(DATA FOR ANALYSIS):

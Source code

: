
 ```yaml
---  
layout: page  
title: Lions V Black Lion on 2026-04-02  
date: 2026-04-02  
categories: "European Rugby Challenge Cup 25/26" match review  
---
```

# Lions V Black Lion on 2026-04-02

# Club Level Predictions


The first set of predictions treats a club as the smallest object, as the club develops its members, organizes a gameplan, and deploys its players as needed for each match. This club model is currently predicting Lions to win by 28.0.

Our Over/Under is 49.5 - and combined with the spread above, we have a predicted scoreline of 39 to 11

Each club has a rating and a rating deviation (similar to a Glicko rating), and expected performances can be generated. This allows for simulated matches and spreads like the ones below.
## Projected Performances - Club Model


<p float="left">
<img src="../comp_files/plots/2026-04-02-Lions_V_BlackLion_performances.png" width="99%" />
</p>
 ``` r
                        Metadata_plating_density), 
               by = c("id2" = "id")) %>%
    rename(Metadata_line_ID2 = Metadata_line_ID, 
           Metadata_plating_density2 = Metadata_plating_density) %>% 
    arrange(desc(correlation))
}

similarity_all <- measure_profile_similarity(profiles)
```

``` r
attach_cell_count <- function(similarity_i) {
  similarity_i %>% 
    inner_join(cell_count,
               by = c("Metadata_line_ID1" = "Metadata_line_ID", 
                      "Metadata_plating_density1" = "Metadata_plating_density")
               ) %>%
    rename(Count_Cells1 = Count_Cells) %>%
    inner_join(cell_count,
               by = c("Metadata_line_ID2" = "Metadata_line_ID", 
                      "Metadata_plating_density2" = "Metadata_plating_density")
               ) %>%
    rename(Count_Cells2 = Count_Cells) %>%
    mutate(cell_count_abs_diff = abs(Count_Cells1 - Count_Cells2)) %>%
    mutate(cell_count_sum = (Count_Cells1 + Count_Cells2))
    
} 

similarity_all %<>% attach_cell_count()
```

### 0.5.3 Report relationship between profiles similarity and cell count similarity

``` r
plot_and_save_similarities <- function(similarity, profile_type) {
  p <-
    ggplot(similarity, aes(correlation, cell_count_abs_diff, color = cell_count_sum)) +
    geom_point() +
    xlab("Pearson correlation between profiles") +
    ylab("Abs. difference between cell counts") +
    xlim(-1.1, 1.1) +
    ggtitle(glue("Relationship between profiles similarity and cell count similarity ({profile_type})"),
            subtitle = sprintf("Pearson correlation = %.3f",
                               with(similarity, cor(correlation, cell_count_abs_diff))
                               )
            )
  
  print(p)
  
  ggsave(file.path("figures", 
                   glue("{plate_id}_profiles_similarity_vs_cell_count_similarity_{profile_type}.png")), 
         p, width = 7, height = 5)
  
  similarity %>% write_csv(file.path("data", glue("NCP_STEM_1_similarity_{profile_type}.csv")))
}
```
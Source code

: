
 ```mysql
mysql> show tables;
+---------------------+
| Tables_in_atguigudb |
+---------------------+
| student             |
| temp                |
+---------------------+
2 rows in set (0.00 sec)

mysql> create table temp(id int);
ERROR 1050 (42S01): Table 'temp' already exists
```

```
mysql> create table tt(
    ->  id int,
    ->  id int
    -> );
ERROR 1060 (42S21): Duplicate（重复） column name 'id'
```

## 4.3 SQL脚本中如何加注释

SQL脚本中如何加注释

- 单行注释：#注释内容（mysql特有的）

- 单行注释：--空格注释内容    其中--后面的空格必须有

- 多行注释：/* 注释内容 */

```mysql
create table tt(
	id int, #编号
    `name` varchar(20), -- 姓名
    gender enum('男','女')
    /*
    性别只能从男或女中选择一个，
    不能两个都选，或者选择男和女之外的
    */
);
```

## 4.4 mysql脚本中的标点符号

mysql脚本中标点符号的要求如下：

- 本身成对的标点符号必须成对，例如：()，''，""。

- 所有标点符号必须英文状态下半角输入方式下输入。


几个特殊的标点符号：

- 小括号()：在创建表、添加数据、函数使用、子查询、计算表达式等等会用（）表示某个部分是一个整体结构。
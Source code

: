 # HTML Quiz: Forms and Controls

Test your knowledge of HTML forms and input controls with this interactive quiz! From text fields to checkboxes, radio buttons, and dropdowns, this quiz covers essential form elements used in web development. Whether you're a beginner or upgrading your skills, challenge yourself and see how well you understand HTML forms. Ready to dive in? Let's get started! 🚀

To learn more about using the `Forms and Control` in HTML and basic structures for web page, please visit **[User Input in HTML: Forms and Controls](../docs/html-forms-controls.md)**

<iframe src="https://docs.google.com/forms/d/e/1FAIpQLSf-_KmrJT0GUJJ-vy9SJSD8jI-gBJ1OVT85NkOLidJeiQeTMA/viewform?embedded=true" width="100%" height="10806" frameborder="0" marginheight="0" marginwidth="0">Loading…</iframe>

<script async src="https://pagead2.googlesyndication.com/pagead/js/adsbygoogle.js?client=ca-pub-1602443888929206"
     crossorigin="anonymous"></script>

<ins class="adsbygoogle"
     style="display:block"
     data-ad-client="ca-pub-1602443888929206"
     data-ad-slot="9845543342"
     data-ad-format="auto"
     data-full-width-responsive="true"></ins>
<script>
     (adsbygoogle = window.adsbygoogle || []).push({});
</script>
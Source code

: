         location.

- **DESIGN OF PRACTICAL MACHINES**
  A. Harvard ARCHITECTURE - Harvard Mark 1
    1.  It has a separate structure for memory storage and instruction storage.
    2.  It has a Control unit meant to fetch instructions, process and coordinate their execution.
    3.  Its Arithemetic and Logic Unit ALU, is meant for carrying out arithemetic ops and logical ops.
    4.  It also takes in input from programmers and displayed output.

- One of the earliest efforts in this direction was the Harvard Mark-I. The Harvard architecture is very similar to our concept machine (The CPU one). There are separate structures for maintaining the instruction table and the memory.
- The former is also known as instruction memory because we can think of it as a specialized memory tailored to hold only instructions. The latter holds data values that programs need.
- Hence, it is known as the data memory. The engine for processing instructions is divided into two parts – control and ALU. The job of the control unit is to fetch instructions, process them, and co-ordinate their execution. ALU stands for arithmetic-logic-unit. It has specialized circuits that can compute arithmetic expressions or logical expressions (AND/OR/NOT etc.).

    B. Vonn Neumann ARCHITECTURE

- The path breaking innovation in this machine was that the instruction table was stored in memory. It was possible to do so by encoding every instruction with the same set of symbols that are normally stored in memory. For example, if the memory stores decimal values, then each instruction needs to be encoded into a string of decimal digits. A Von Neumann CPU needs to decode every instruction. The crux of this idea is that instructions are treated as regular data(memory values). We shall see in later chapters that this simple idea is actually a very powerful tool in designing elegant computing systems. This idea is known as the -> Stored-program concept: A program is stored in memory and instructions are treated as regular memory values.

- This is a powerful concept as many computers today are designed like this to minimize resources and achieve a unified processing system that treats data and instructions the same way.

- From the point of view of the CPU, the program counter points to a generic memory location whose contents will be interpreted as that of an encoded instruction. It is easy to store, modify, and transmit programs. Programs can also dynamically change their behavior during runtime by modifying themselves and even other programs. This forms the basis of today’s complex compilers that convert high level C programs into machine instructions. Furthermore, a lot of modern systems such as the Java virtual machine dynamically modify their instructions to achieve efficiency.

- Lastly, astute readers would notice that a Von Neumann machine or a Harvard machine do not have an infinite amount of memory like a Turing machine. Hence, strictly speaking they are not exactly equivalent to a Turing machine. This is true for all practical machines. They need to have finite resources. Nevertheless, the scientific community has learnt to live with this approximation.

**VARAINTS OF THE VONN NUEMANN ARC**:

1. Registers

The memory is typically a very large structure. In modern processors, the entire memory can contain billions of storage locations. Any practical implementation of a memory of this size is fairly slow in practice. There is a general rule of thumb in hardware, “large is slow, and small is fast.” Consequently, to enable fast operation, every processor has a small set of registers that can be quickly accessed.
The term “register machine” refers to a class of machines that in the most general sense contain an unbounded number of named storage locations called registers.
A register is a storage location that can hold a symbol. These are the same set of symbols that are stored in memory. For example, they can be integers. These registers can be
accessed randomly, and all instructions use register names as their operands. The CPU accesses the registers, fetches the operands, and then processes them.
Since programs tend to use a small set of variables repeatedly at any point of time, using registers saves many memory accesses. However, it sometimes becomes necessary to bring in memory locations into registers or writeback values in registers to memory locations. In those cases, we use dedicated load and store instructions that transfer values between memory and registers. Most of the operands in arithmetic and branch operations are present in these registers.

(YOUR TASK):
Which lines above contain the word "script"? Copy each one.

(ANSWER FOR THE TASK):
<script async src="https://pagead2.googlesyndication.com/pagead/js/adsbygoogle.js?client=ca-pub-1602443888929206"
     crossorigin="anonymous"></script>
<script>
</script>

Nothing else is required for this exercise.